You could approach this by tokenizing a candidate string into bigrams—pairs of adjascent letters—and checking each bigram against a table of English bigram frequencies.
Simple: if any bigram is sufficiently low on the frequency table (or outright absent), reject the string as implausible. (String contains a "QZ" bigram? Reject!)
Less simple: calculate the overall plausibility of the whole string in terms of, say, a product of the frequencies of each bigram divided by the mean frequency of a valid English string of that length. This would allow you to both (a) accept a string with an odd low-frequency bigram among otherwise high-frequency bigrams, and (b) reject a string with several individual low-but-not-quite-below-the-threshold bigrams.
Either of those would require some tuning of the threshold(s), the second technique more so than the first.
Doing the same thing with trigrams would likely be more robust, though it'll also likely lead to a somewhat more strict set of "valid" strings.
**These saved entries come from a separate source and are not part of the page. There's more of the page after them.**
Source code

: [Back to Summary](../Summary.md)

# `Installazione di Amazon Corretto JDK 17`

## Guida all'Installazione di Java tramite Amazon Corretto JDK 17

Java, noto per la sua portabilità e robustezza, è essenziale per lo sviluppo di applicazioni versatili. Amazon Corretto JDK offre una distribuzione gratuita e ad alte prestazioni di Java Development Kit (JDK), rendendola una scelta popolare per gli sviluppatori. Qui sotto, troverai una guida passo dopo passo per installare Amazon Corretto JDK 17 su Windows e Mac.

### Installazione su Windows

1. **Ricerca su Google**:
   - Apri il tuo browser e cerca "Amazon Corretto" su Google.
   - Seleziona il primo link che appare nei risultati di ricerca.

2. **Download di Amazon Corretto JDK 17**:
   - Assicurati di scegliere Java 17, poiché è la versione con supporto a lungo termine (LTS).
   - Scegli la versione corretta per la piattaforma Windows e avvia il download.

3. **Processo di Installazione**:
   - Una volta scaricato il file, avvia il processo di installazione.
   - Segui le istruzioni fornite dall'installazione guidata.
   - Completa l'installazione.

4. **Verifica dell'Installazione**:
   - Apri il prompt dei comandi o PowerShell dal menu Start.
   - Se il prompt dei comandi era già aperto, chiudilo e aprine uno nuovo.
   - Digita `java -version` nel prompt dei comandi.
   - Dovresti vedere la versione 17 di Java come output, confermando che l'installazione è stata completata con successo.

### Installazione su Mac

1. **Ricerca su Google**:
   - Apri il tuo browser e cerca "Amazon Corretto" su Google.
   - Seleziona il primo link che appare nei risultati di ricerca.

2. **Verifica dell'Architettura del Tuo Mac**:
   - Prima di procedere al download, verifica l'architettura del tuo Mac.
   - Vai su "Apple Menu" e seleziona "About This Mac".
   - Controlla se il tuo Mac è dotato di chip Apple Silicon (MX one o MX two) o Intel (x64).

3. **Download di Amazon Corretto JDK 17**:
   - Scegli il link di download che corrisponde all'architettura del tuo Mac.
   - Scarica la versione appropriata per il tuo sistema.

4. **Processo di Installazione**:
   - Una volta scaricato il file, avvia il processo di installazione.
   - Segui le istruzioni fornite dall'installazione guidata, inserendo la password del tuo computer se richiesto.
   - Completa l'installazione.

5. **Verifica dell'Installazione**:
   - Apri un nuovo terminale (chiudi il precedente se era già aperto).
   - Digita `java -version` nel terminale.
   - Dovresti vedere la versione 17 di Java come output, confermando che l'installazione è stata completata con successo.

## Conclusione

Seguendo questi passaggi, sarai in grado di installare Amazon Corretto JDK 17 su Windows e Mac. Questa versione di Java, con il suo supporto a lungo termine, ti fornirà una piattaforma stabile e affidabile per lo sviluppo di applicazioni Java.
Whether that's a win or not depends on your application.
Bigram and trigram tables based on existing research corpora may be available for free or purchase (I didn't find any freely available but only did a cursory google so far), but you can calculate a bigram or trigram table from yourself from any good-sized corpus of English text. Just crank through each word as a token and tally up each bigram—you might handle this as a hash with a given bigram as the key and an incremented integer counter as the value.
English morphology and English phonetics are (famously!) less than isometric, so this technique might well generate strings that "look" English but present troublesome prounciations. This is another argument for trigrams rather than bigrams—the weirdness produced by analysis of sounds that use several letters in sequence to produce a given phoneme will be reduced if the n-gram spans the whole sound. (Think "plough" or "tsunami", for example.)
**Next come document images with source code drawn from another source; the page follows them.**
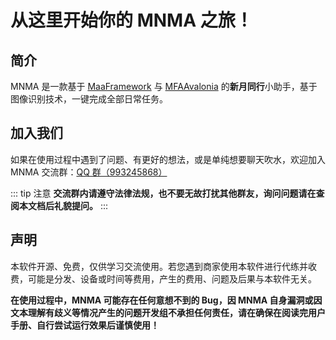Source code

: # 从这里开始你的 MNMA 之旅！

## 简介

MNMA 是一款基于 [MaaFramework](https://github.com/MaaXYZ/MaaFramework) 与 [MFAAvalonia](https://github.com/SweetSmellFox/MFAAvalonia) 的**新月同行**小助手，基于图像识别技术，一键完成全部日常任务。

## 加入我们

如果在使用过程中遇到了问题、有更好的想法，或是单纯想要聊天吹水，欢迎加入 MNMA 交流群：[QQ 群（993245868）](http://qm.qq.com/cgi-bin/qm/qr?_wv=1027&k=VMC132QhbMDLi5U62MlDRvtCMj9WOXRr&authKey=yJNKO4sQ%2BBFHpBCLSSEvVOAyz%2FPjknNSl70W3ugg2%2BpELnKmEiHamj1emJMWcLwQ&noverify=0&group_code=993245868)

::: tip 注意
**交流群内请遵守法律法规，也不要无故打扰其他群友，询问问题请在查阅本文档后礼貌提问。**
:::

## 声明

本软件开源、免费，仅供学习交流使用。若您遇到商家使用本软件进行代练并收费，可能是分发、设备或时间等费用，产生的费用、问题及后果与本软件无关。

**在使用过程中，MNMA 可能存在任何意想不到的 Bug，因 MNMA 自身漏洞或因文本理解有歧义等情况产生的问题开发组不承担任何责任，请在确保在阅读完用户手册、自行尝试运行效果后谨慎使用！**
It's quite easy to generate English sounding words using a Markov chain. Going backwards is more of a challenge, however. What's the acceptable margin of error for the results? You could always have a list of common letter pairs, triples, etc, and grade them based on that.
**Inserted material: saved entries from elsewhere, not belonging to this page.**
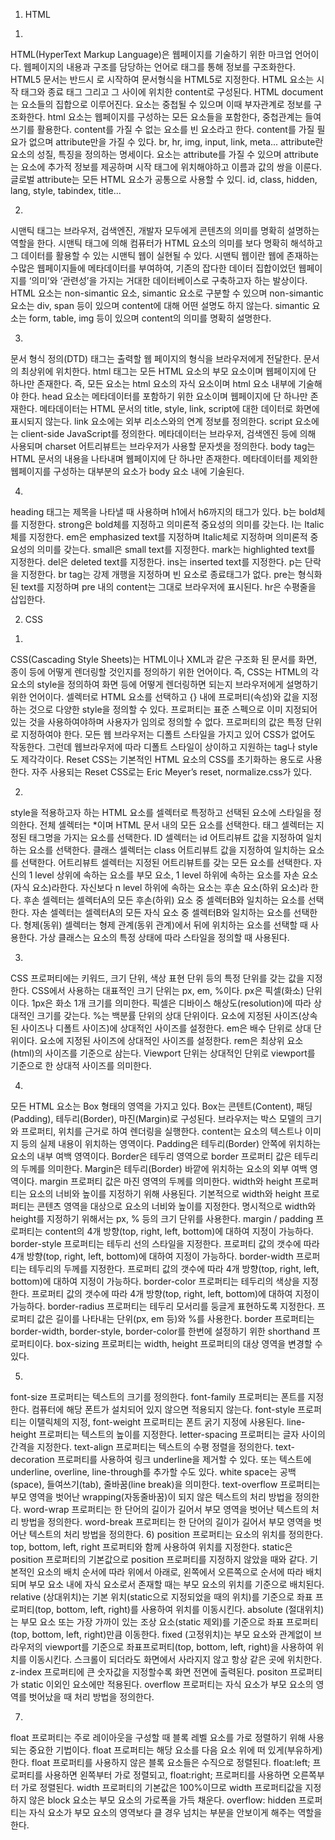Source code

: 1. HTML
1) 
 HTML(HyperText Markup Language)은 웹페이지를 기술하기 위한 마크업 언어이다. 웹페이지의 내용과 구조를 담당하는 언어로 태그를 통해 정보를 구조화한다. HTML5 문서는 반드시 <!DOCTYPE html>로 시작하여 문서형식을 HTML5로 지정한다. 
 HTML 요소는 시작 태그와 종료 태그 그리고 그 사이에 위치한 content로 구성된다. HTML document는 요소들의 집합으로 이루어진다. 요소는 중첩될 수 있으며 이때 부자관계로 정보를 구조화한다. html 요소는 웹페이지를 구성하는 모든 요소들을 포함한다, 중첩관계는 들여쓰기를 활용한다.
 content를 가질 수 없는 요소를 빈 요소라고 한다. content를 가질 필요가 없으며 attribute만을 가질 수 있다. br, hr, img, input, link, meta...
 attribute란 요소의 성질, 특징을 정의하는 명세이다. 요소는 attribute를 가질 수 있으며 attribute는 요소에 추가적 정보를 제공하며 시작 태그에 위치해야하고 이름과 값의 쌍을 이룬다. 글로벌 attribute는 모든 HTML 요소가 공통으로 사용할 수 있디. id, class, hidden, lang, style, tabindex, title...

2) 
 시맨틱 태그는 브라우저, 검색엔진, 개발자 모두에게 콘텐츠의 의미를 명확히 설명하는 역할을 한다. 시맨틱 태그에 의해 컴퓨터가 HTML 요소의 의미를 보다 명확히 해석하고 그 데이터를 활용할 수 있는 시맨틱 웹이 실현될 수 있다. 시맨틱 웹이란 웹에 존재하는 수많은 웹페이지들에 메타데이터를 부여하여, 기존의 잡다한 데이터 집합이었던 웹페이지를 ‘의미’와 ‘관련성’을 가지는 거대한 데이터베이스로 구축하고자 하는 발상이다. HTML 요소는  non-simantic 요소, simantic 요소로 구분할 수 있으며 non-simantic 요소는 div, span 등이 있으며 content에 대해 어떤 설명도 하지 않는다. simantic 요소는 form, table, img 등이 있으며 content의 의미를 명확히 설명한다.

3) 
 문서 형식 정의(DTD) 태그는 출력할 웹 페이지의 형식을 브라우저에게 전달한다. 문서의 최상위에 위치한다. html 태그는 모든 HTML 요소의 부모 요소이며 웹페이지에 단 하나만 존재한다. 즉, 모든 요소는 html 요소의 자식 요소이며 html 요소 내부에 기술해야 한다. 
 head 요소는 메타데이터를 포함하기 위한 요소이며 웹페이지에 단 하나만 존재한다. 메타데이터는 HTML 문서의 title, style, link, script에 대한 데이터로 화면에 표시되지 않는다. link 요소에는 외부 리소스와의 연계 정보를 정의한다. script 요소에는 client-side JavaScript를 정의한다. 메타데이터는 브라우저, 검색엔진 등에 의해 사용되며 charset 어트리뷰트는 브라우저가 사용할 문자셋을 정의한다.
 body tag는 HTML 문서의 내용을 나타내며 웹페이지에 단 하나만 존재한다. 메타데이터를 제외한 웹페이지를 구성하는 대부분의 요소가 body 요소 내에 기술된다.

4)
heading 태그는 제목을 나타낼 때 사용하며 h1에서 h6까지의 태그가 있다. 
b는 bold체를 지정한다. strong은 bold체를 지정하고 의미론적 중요성의 의미를 갖는다.
I는 Italic체를 지정한다.
em은 emphasized text를 지정하며 Italic체로 지정하며 의미론적 중요성의 의미를 갖는다.
small은 small text를 지정한다.
mark는 highlighted text를 지정한다.
del은 deleted text를 지정한다.
ins는 inserted text를 지정한다.
p는 단락을 지정한다.
br tag는 강제 개행을 지정하며 빈 요소로 종료태그가 없다.
pre는 형식화된 text를 지정하며 pre 내의 content는 그대로 브라우저에 표시된다.
hr은 수평줄을 삽입한다.

2. CSS
1) 
 CSS(Cascading Style Sheets)는 HTML이나 XML과 같은 구조화 된 문서를 화면, 종이 등에 어떻게 렌더링할 것인지를 정의하기 위한 언어이다. 즉, CSS는 HTML의 각 요소의 style을 정의하여 화면 등에 어떻게 렌더링하면 되는지 브라우저에게 설명하기 위한 언어이다.
 셀렉터로 HTML 요소를 선택하고 {} 내에 프로퍼티(속성)와 값을 지정하는 것으로 다양한 style을 정의할 수 있다. 프로퍼티는 표준 스펙으로 이미 지정되어 있는 것을 사용하여야하며 사용자가 임의로 정의할 수 없다. 프로퍼티의 값은 특정 단위로 지정하여야 한다.
 모든 웹 브라우저는 디폴트 스타일을 가지고 있어 CSS가 없어도 작동한다. 그런데 웹브라우저에 따라 디폴트 스타일이 상이하고 지원하는 tag나 style도 제각각이다. Reset CSS는 기본적인 HTML 요소의 CSS를 초기화하는 용도로 사용한다. 자주 사용되는 Reset CSS로는 Eric Meyer’s reset, normalize.css가 있다.

2)
 style을 적용하고자 하는 HTML 요소를 셀렉터로 특정하고 선택된 요소에 스타일을 정의한다. 전체 셀렉터는 *이며 HTML 문서 내의 모든 요소를 선택한다. 태그 셀렉터는 지정된 태그명을 가지는 요소를 선택한다. ID 셀렉터는 id 어트리뷰트 값을 지정하여 일치하는 요소를 선택한다. 클래스 셀렉터는 class 어트리뷰트 값을 지정하여 일치하는 요소를 선택한다. 어트리뷰트 셀렉터는 지정된 어트리뷰트를 갖는 모든 요소를 선택한다.
 자신의 1 level 상위에 속하는 요소를 부모 요소, 1 level 하위에 속하는 요소를 자손 요소(자식 요소)라한다. 자신보다 n level 하위에 속하는 요소는 후손 요소(하위 요소)라 한다. 후손 셀렉터는 셀렉터A의 모든 후손(하위) 요소 중 셀렉터B와 일치하는 요소를 선택한다. 자손 셀렉터는 셀렉터A의 모든 자식 요소 중 셀렉터B와 일치하는 요소를 선택한다. 형제(동위) 셀렉터는 형제 관계(동위 관계)에서 뒤에 위치하는 요소를 선택할 때 사용한다.
 가상 클래스는 요소의 특정 상태에 따라 스타일을 정의할 때 사용된다.

3) 
CSS 프로퍼티에는 키워드, 크기 단위, 색상 표현 단위 등의 특정 단위를 갖는 값을 지정한다. CSS에서 사용하는 대표적인 크기 단위는 px, em, %이다. px은 픽셀(화소) 단위이다. 1px은 화소 1개 크기를 의미한다. 픽셀은 디바이스 해상도(resolution)에 따라 상대적인 크기를 갖는다. %는 백분률 단위의 상대 단위이다. 요소에 지정된 사이즈(상속된 사이즈나 디폴트 사이즈)에 상대적인 사이즈를 설정한다. em은 배수 단위로 상대 단위이다. 요소에 지정된 사이즈에 상대적인 사이즈를 설정한다. rem은 최상위 요소(html)의 사이즈를 기준으로 삼는다. Viewport 단위는 상대적인 단위로 viewport를 기준으로 한 상대적 사이즈를 의미한다.

4)
 모든 HTML 요소는 Box 형태의 영역을 가지고 있다. Box는 콘텐트(Content), 패딩(Padding), 테두리(Border), 마진(Margin)로 구성된다. 브라우저는 박스 모델의 크기와 프로퍼티, 위치를 근거로 하여 렌더링을 실행한다. content는 요소의 텍스트나 이미지 등의 실제 내용이 위치하는 영역이다. Padding은 테두리(Border) 안쪽에 위치하는 요소의 내부 여백 영역이다. Border은 테두리 영역으로 border 프로퍼티 값은 테두리의 두께를 의미한다. Margin은 테두리(Border) 바깥에 위치하는 요소의 외부 여백 영역이다. margin 프로퍼티 값은 마진 영역의 두께를 의미한다.
 width와 height 프로퍼티는 요소의 너비와 높이를 지정하기 위해 사용된다. 기본적으로 width와 height 프로퍼티는 콘텐츠 영역을 대상으로 요소의 너비와 높이를 지정한다. 명시적으로 width와 height를 지정하기 위해서는 px, % 등의 크기 단위를 사용한다. margin / padding 프로퍼티는 content의 4개 방향(top, right, left, bottom)에 대하여 지정이 가능하다.
 border-style 프로퍼티는 테두리 선의 스타일을 지정한다. 프로퍼티 값의 갯수에 따라 4개 방향(top, right, left, bottom)에 대하여 지정이 가능하다. border-width 프로퍼티는 테두리의 두께를 지정한다. 프로퍼티 값의 갯수에 따라 4개 방향(top, right, left, bottom)에 대하여 지정이 가능하다. border-color 프로퍼티는 테두리의 색상을 지정한다. 프로퍼티 값의 갯수에 따라 4개 방향(top, right, left, bottom)에 대하여 지정이 가능하다. border-radius 프로퍼티는 테두리 모서리를 둥글게 표현하도록 지정한다. 프로퍼티 값은 길이를 나타내는 단위(px, em 등)와 %를 사용한다. border 프로퍼티는 border-width, border-style, border-color를 한번에 설정하기 위한 shorthand 프로퍼티이다. box-sizing 프로퍼티는 width, height 프로퍼티의 대상 영역을 변경할 수 있다.

5)
 font-size 프로퍼티는 텍스트의 크기를 정의한다. font-family 프로퍼티는 폰트를 지정한다. 컴퓨터에 해당 폰트가 설치되어 있지 않으면 적용되지 않는다. font-style 프로퍼티는 이탤릭체의 지정, font-weight 프로퍼티는 폰트 굵기 지정에 사용된다. line-height 프로퍼티는 텍스트의 높이를 지정한다. letter-spacing 프로퍼티는 글자 사이의 간격을 지정한다. text-align 프로퍼티는 텍스트의 수평 정렬을 정의한다. text-decoration 프로퍼티를 사용하여 링크 underline을 제거할 수 있다. 또는 텍스트에 underline, overline, line-through를 추가할 수도 있다. white space는 공백(space), 들여쓰기(tab), 줄바꿈(line break)을 의미한다. text-overflow 프로퍼티는 부모 영역을 벗어난 wrapping(자동줄바꿈)이 되지 않은 텍스트의 처리 방법을 정의한다. word-wrap 프로퍼티는 한 단어의 길이가 길어서 부모 영역을 벗어난 텍스트의 처리 방법을 정의한다. word-break 프로퍼티는 한 단어의 길이가 길어서 부모 영역을 벗어난 텍스트의 처리 방법을 정의한다.
6)
 position 프로퍼티는 요소의 위치를 정의한다. top, bottom, left, right 프로퍼티와 함께 사용하여 위치를 지정한다. static은 position 프로퍼티의 기본값으로 position 프로퍼티를 지정하지 않았을 때와 같다. 기본적인 요소의 배치 순서에 따라 위에서 아래로, 왼쪽에서 오른쪽으로 순서에 따라 배치되며 부모 요소 내에 자식 요소로서 존재할 때는 부모 요소의 위치를 기준으로 배치된다. relative (상대위치)는 기본 위치(static으로 지정되었을 때의 위치)를 기준으로 좌표 프로퍼티(top, bottom, left, right)를 사용하여 위치를 이동시킨다. absolute (절대위치)는 부모 요소 또는 가장 가까이 있는 조상 요소(static 제외)를 기준으로 좌표 프로퍼티(top, bottom, left, right)만큼 이동한다. fixed (고정위치)는 부모 요소와 관계없이 브라우저의 viewport를 기준으로 좌표프로퍼티(top, bottom, left, right)을 사용하여 위치를 이동시킨다. 스크롤이 되더라도 화면에서 사라지지 않고 항상 같은 곳에 위치한다. z-index 프로퍼티에 큰 숫자값을 지정할수록 화면 전면에 출력된다. positon 프로퍼티가 static 이외인 요소에만 적용된다. overflow 프로퍼티는 자식 요소가 부모 요소의 영역를 벗어났을 때 처리 방법을 정의한다.

7)
 float 프로퍼티는 주로 레이아웃을 구성할 때 블록 레벨 요소를 가로 정렬하기 위해 사용되는 중요한 기법이다. float 프로퍼티는 해당 요소를 다음 요소 위에 떠 있게(부유하게) 한다. float 프로퍼티를 사용하지 않은 블록 요소들은 수직으로 정렬된다. float:left; 프로퍼티를 사용하면 왼쪽부터 가로 정렬되고, float:right; 프로퍼티를 사용하면 오른쪽부터 가로 정렬된다. width 프로퍼티의 기본값은 100%이므로 width 프로퍼티값을 지정하지 않은 block 요소는 부모 요소의 가로폭을 가득 채운다. overflow: hidden 프로퍼티는 자식 요소가 부모 요소의 영역보다 클 경우 넘치는 부분을 안보이게 해주는 역할을 한다.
You should research "pronounceable" password generators, since they're trying to accomplish the same task.
A Perl solution would be Crypt::PassGen, which you can train with a dictionary (so you could train it to various languages if you need to). It walks through the dictionary and collects statistics on 1, 2, and 3-letter sequences, then builds new "words" based on relative frequencies.

I'd be tempted to run the soundex algorithm over a dictionary of English words and cache the results, then soundex your candidate string and match against the cache.
Depending on performance requirements, you could work out a distance algorithm for soundex codes and accept strings within a certain tolerance.
Soundex is very easy to implement - see Wikipedia for a description of the algorithm.
An example implementation of what you want to do would be:
def soundex(name, len=4):
digits = '01230120022455012623010202'
sndx = ''
fc = ''
for c in name.upper():
if c.isalpha():
if not fc: fc = c
d = digits[ord(c)-ord('A')]
if not sndx or (d != sndx[-1]):
sndx += d
sndx = fc + sndx[1:]
sndx = sndx.replace('0','')
return (sndx + (len * '0'))[:len]
real_words = load_english_dictionary()
soundex_cache = [ soundex(word) for word in real_words ]
if soundex(candidate) in soundex_cache:
print "keep"
else:
print "discard"
Obviously you'll need to provide an implementation of read_english_dictionary.
EDIT: Your example of "KEAL" will be fine, since it has the same soundex code (K400) as "KEEL". You may need to log rejected words and manually verify them if you want to get an idea of failure rate.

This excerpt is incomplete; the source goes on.